Toronto's airport is named for a fellow named Pearson active in the First World War. But it's not Pearson's service in WWI that earned him notoriety.
That fellow goes by the name Lester Bowles Pearson (or, more commonly, Lester B. Pearson). He long-standing Canadian Minister of Foreign Affairs, he is also a former Canadian Prime Minister, winner of the Nobel Peace Prize for the creation of the United Nations Blue Helmets during the Suez Crisis, who, though he always had a minority government, established the national universal health care, the Canadian flag, the Canada Pension Plan, the official bilingualism of the country, the refusal to send troops in the Vietnam war...A truly remarkable man in Canadian history.

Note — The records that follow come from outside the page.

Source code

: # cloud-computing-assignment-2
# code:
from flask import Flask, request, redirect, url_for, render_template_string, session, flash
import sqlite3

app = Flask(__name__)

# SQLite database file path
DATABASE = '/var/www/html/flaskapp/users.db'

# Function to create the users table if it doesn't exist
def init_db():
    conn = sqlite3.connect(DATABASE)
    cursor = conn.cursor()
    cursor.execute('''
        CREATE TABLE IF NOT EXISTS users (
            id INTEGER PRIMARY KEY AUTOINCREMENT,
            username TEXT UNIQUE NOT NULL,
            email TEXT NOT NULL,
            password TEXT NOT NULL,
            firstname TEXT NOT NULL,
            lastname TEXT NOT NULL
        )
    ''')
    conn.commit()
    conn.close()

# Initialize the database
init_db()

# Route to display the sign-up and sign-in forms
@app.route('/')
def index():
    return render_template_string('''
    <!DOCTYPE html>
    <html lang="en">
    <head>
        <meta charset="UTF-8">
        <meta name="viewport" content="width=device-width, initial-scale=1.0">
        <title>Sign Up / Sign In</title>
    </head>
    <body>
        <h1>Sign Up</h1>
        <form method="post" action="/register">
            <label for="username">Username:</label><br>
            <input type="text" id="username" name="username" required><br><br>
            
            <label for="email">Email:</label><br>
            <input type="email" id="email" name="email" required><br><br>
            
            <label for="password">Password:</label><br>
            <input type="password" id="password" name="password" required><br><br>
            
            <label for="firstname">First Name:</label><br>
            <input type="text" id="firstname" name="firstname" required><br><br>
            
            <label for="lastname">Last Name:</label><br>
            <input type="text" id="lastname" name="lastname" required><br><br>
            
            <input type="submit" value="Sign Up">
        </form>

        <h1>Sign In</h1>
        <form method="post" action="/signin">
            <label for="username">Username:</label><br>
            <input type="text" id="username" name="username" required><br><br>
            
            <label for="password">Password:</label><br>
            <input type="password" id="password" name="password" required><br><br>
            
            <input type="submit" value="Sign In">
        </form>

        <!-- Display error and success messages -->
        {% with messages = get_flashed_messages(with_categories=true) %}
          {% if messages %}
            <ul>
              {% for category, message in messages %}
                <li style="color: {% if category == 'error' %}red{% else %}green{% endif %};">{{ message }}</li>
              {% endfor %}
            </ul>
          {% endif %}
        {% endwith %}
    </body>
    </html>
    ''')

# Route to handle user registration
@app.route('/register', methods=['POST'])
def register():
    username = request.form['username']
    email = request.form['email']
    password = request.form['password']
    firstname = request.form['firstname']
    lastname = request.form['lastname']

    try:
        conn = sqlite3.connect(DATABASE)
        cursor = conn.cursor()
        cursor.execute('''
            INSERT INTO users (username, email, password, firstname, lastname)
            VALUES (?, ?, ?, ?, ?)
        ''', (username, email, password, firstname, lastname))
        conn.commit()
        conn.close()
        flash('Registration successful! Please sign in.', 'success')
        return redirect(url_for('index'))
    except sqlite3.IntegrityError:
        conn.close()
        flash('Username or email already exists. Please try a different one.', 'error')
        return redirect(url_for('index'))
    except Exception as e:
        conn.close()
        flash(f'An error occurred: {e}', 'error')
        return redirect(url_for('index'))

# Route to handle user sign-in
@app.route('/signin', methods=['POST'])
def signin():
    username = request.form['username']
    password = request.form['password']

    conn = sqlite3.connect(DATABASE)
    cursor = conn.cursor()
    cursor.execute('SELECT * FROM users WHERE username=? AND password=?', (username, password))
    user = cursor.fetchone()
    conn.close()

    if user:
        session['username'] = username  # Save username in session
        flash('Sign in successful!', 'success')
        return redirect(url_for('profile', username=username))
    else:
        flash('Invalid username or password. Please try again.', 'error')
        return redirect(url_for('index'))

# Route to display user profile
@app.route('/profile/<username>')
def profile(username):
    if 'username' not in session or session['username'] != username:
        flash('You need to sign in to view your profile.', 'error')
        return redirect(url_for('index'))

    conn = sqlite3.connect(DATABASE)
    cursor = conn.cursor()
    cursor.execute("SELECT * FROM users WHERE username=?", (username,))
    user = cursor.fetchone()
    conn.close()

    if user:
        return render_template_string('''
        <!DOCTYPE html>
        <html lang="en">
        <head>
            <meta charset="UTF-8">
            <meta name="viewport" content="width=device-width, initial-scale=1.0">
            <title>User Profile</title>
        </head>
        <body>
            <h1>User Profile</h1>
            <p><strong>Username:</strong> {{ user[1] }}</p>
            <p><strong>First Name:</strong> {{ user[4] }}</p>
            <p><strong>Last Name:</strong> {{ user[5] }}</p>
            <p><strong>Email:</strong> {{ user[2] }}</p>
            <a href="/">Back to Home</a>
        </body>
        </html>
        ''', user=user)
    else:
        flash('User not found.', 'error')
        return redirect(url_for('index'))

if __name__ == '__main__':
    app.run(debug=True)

That aside, a computer can't feel a gut feeling and can't be perfect. It probably saw that a US city was named Toronto somewhere, but that nobody knew it but knew the Canadian Toronto. So it probably felt that Toronto was a legitimate answer. For instance, there is Vancouver, BC, Canada and a small US city named Vancouver in Wash St. On a side note, so many American cities are named after European ones...Milan, Athens, Paris...and those are just in the state of New York !
-An American born in Toronto.
To me Watson is mind-blowingly impressive. Those who poo poo likely have no reference point to evaluate against. Still, denigrating from ignorance is plain irritating.